__Try it__.
Leave every picture out, then reproduce the rest of the listing exactly.

__Records supplied__.

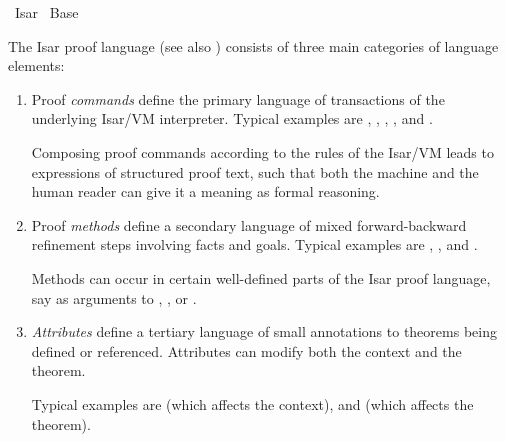 %
\begin{isabellebody}%
\def\isabellecontext{Isar}%
%
\isadelimtheory
%
\endisadelimtheory
%
\isatagtheory
{}\isamarkupfalse%
\ Isar\isanewline
{}\ Base\isanewline
{}%
\endisatagtheory
{\isafoldtheory}%
%
\isadelimtheory
%
\endisadelimtheory
%
\isamarkuptrue%
%
\begin{isamarkuptext}%
The Isar proof language (see also \cite[\S2]{isabelle-isar-ref})
  consists of three main categories of language elements:

  \begin{enumerate}

  \item Proof \emph{commands} define the primary language of
  transactions of the underlying Isar/VM interpreter.  Typical
  examples are \hyperlink{command.fix}{\mbox{}}, \hyperlink{command.assume}{\mbox{}}, \hyperlink{command.show}{\mbox{}}, \hyperlink{command.proof}{\mbox{}}, and \hyperlink{command.qed}{\mbox{}}.

  Composing proof commands according to the rules of the Isar/VM leads
  to expressions of structured proof text, such that both the machine
  and the human reader can give it a meaning as formal reasoning.

  \item Proof \emph{methods} define a secondary language of mixed
  forward-backward refinement steps involving facts and goals.
  Typical examples are \hyperlink{method.rule}{\mbox{}}, \hyperlink{method.unfold}{\mbox{}}, and \hyperlink{method.simp}{\mbox{}}.

  Methods can occur in certain well-defined parts of the Isar proof
  language, say as arguments to \hyperlink{command.proof}{\mbox{}}, \hyperlink{command.qed}{\mbox{}},
  or \hyperlink{command.by}{\mbox{}}.

  \item \emph{Attributes} define a tertiary language of small
  annotations to theorems being defined or referenced.  Attributes can
  modify both the context and the theorem.

  Typical examples are \hyperlink{attribute.intro}{\mbox{}} (which affects the context),
  and \hyperlink{attribute.symmetric}{\mbox{}} (which affects the theorem).


\end{enumerate}
\end{isamarkuptext}
\end{isabellebody}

__Response__.
 %
\begin{isabellebody}%
\def\isabellecontext{Isar}%
%
\isadelimtheory
%
\endisadelimtheory
%
\isatagtheory
{}\isamarkupfalse%
\ Isar\isanewline
{}\ Base\isanewline
{}%
\endisatagtheory
{\isafoldtheory}%
%
\isadelimtheory
%
\endisadelimtheory
%
\isamarkuptrue%
%
\begin{isamarkuptext}%
The Isar proof language (see also \cite[\S2]{isabelle-isar-ref})
  consists of three main categories of language elements:

  \begin{enumerate}

  \item Proof \emph{commands} define the primary language of
  transactions of the underlying Isar/VM interpreter.  Typical
  examples are \hyperlink{command.fix}{\mbox{}}, \hyperlink{command.assume}{\mbox{}}, \hyperlink{command.show}{\mbox{}}, \hyperlink{command.proof}{\mbox{}}, and \hyperlink{command.qed}{\mbox{}}.

  Composing proof commands according to the rules of the Isar/VM leads
  to expressions of structured proof text, such that both the machine
  and the human reader can give it a meaning as formal reasoning.

  \item Proof \emph{methods} define a secondary language of mixed
  forward-backward refinement steps involving facts and goals.
  Typical examples are \hyperlink{method.rule}{\mbox{}}, \hyperlink{method.unfold}{\mbox{}}, and \hyperlink{method.simp}{\mbox{}}.

  Methods can occur in certain well-defined parts of the Isar proof
  language, say as arguments to \hyperlink{command.proof}{\mbox{}}, \hyperlink{command.qed}{\mbox{}},
  or \hyperlink{command.by}{\mbox{}}.

  \item \emph{Attributes} define a tertiary language of small
  annotations to theorems being defined or referenced.  Attributes can
  modify both the context and the theorem.

  Typical examples are \hyperlink{attribute.intro}{\mbox{}} (which affects the context),
  and \hyperlink{attribute.symmetric}{\mbox{}} (which affects the theorem).


\end{enumerate}
\end{isamarkuptext}
\end{isabellebody}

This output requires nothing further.